Happy Wednesday Everyone! Today I want to talk about the trap of buying the cheapest real estate you can find. This applies to land, apartments, houses, or whatever asset type you’re focusing on.
One of the cardinal rules of investing is to buy low and sell high. This applies to real estate as well as stocks, but just as with stocks, sometimes a low priced asset simply doesn’t have what it takes to become a high priced asset.
There’s a lot of buzz out there right now about migration to lower priced areas of the country and people are flocking in droves from San Francisco and New York to places like Austin, Boise, or Salt Lake City. It’s true you can find cheaper properties in these areas (comparatively) but you can find even cheaper properties in Charleston, West Virgina. In fact, I know someone in Charleston that buys homes in cash for $5-7,000.00 each!
So why not buy in Charleston? Charleston unfortunately has a declining population and while it has a few draws, notably several college campuses and hospitals, this is not enough to overcome the market forces working against it. Net migration loss and a lack of new jobs are market killers that can affect your portfolio in very real ways. It may be tempting to buy that $10,000 house you saw advertised, but be sure you do your research before pulling the trigger.

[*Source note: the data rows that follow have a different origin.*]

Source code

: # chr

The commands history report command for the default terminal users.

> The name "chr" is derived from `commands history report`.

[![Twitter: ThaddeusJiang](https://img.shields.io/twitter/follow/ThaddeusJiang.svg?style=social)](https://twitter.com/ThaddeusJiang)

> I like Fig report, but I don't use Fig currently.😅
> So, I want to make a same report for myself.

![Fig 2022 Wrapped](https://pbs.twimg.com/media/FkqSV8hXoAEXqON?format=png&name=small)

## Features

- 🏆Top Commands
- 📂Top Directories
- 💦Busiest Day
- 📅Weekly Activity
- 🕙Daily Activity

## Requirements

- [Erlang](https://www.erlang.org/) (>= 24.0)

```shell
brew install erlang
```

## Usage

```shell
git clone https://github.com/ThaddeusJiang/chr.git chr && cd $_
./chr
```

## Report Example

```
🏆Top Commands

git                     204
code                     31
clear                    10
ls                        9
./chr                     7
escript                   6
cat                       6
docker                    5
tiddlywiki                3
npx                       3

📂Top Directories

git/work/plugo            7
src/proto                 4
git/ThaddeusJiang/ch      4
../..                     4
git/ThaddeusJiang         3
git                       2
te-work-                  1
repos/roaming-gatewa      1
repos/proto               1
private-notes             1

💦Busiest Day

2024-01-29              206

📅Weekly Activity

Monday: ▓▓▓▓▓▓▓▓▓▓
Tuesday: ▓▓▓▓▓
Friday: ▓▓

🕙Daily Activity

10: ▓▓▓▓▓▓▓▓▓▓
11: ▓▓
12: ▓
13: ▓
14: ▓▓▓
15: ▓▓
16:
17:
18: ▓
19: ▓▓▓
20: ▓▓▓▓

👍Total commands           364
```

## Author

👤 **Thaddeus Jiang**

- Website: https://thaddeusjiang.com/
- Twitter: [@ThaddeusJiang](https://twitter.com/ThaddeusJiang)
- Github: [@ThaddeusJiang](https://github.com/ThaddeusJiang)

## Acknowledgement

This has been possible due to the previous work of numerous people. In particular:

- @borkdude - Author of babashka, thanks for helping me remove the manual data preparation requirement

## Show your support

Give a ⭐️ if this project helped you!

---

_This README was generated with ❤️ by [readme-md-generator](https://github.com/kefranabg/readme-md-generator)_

We all know about the population boom happening in Atlanta. In fact, Atlanta is one of the hottest multifamily markets in the country right now. Everyone wants to buy in Atlanta! And why not? Atlanta has solid population growth and a robust economy. More people are moving there every day and companies are following suit as they search for the best and brightest workers. Just because Atlanta is booming though, doesn’t mean the rest of the state is. Cities like Atlanta, Hinesville, and Macon* have seen population declines in recent years. Sure there is cheap real estate in those areas, but the cheap properties you buy there won’t necessarily perform the way a higher priced property in a more solid market will, especially over the long run.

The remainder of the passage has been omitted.